A rotary potentiometer module is a variable resistor on a small breakout board. Turning the knob changes the resistance between its wiper and one end terminal, which changes the voltage on the output pin from near-zero to near-supply.

In This Lesson

Device Note - Potentiometer Module

What It Is

A rotary potentiometer module is a variable resistor on a small breakout board. Turning the knob changes the resistance between its wiper and one end terminal, which changes the voltage on the output pin from near-zero to near-supply.

Why It Is Used

Potentiometers give a smooth analogue input — a continuous range of values rather than just on or off. They let students explore how a physical action (turning a knob) maps to a number inside the microcontroller.

Pin Overview

This module uses a 3-pin header:

  • VCC — supply voltage (3.3 V or 5 V)
  • GND — ground
  • OUT — analogue output (wiper voltage, varies with knob position)

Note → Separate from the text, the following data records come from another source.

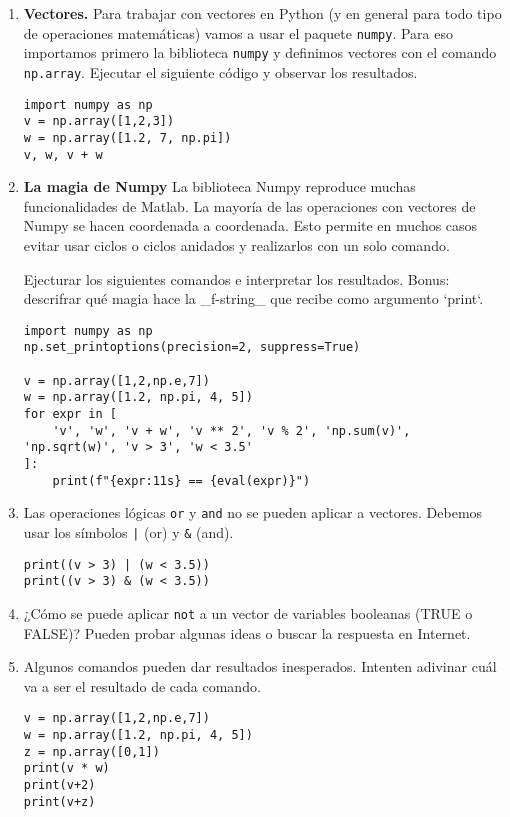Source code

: \documentclass[a4paper,11pt]{article}
\theoremstyle{definition}
\begin{document}
\begin{enumerate}
\item \textbf{Vectores.}
Para trabajar con vectores en Python (y en general para todo tipo de operaciones matemáticas) vamos a usar el paquete \lstinline{numpy}. Para eso importamos primero la biblioteca \lstinline{numpy} y definimos vectores con el comando \lstinline{np.array}. Ejecutar el siguiente c\'odigo y observar los resultados.

\begin{lstlisting}
import numpy as np
v = np.array([1,2,3])
w = np.array([1.2, 7, np.pi])
v, w, v + w
\end{lstlisting}

\item \textbf{La magia de Numpy} La biblioteca Numpy reproduce muchas funcionalidades de Matlab. La mayor\'ia de las operaciones con vectores de Numpy se hacen coordenada a coordenada. Esto permite en muchos casos evitar usar ciclos o ciclos anidados y realizarlos con un solo comando.

Ejecturar los siguientes comandos e interpretar los resultados. Bonus: descrifrar qué magia hace la _f-string_ que recibe como argumento `print`.
\begin{lstlisting}
import numpy as np
np.set_printoptions(precision=2, suppress=True)

v = np.array([1,2,np.e,7])
w = np.array([1.2, np.pi, 4, 5])
for expr in [
    'v', 'w', 'v + w', 'v ** 2', 'v % 2', 'np.sum(v)', 'np.sqrt(w)', 'v > 3', 'w < 3.5'
]:
    print(f"{expr:11s} == {eval(expr)}")
\end{lstlisting}

\item Las operaciones l\'ogicas \lstinline{or} y \lstinline{and} no se pueden aplicar a vectores. Debemos usar los s\'imbolos \lstinline{|} (or) y \lstinline{&} (and).
\begin{lstlisting}
print((v > 3) | (w < 3.5))
print((v > 3) & (w < 3.5))
\end{lstlisting}

\item ¿C\'omo se puede aplicar \lstinline{not} a un vector de variables booleanas (TRUE o FALSE)? Pueden probar algunas ideas o buscar la respuesta en Internet.

\item Algunos comandos pueden dar resultados inesperados. Intenten adivinar cuál va a ser el resultado de cada comando.
\begin{lstlisting}
v = np.array([1,2,np.e,7])
w = np.array([1.2, np.pi, 4, 5])
z = np.array([0,1])
print(v * w)
print(v+2)
print(v+z)
\end{lstlisting}


\end{enumerate}
\end{document}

Connection in this course:

  • OUT -> PA6 (ADC1 channel 6 on the Bluepill)

Control Behavior

  • The output voltage tracks knob position from ~0 V (fully anticlockwise) to ~VCC (fully clockwise).
  • The STM32 ADC converts this to a 12-bit number: 0–4095 counts (pot_raw).
  • The firmware also reports a percentage: 0–100% (pot_percent).
  • Command GET_POT returns both values.
  • Both values stream automatically in the compact USB telemetry frame every 120 ms.

Wiring Rules

  • Use 3.3 V for VCC so the ADC input stays within the STM32's safe analogue input range (0 V to VDDA = 3.3 V).
  • Keep the signal wire away from motor supply wires if a motor driver is also connected.
  • No pull-up or pull-down resistor is needed — the wiper drives the ADC pin directly.

Common Failure Modes

  • Wrong VCC (5 V instead of 3.3 V) — pot_raw pegs at 4095, may stress the ADC input.
  • Wiper pin swapped with VCC or GND — reads fixed 0 or fixed 4095.
  • Loose connection on OUT — ADC floats and gives unstable readings.
  • Knob at an extreme mechanical stop — normal; pot_raw will be 0 or near 4095.

Classroom Notes

  • Let students turn the knob while watching pot_raw change live in the watch strip — the immediate feedback makes ADC values feel real.
  • Ask students to predict what value they expect before turning, then check.
  • Relate pot_percent to real-world controls: speaker volume, heating thermostat, light dimmer.
  • A good early automation exercise: use pot_percent as a condition threshold — e.g. "if pot is above 50%, turn green LED on".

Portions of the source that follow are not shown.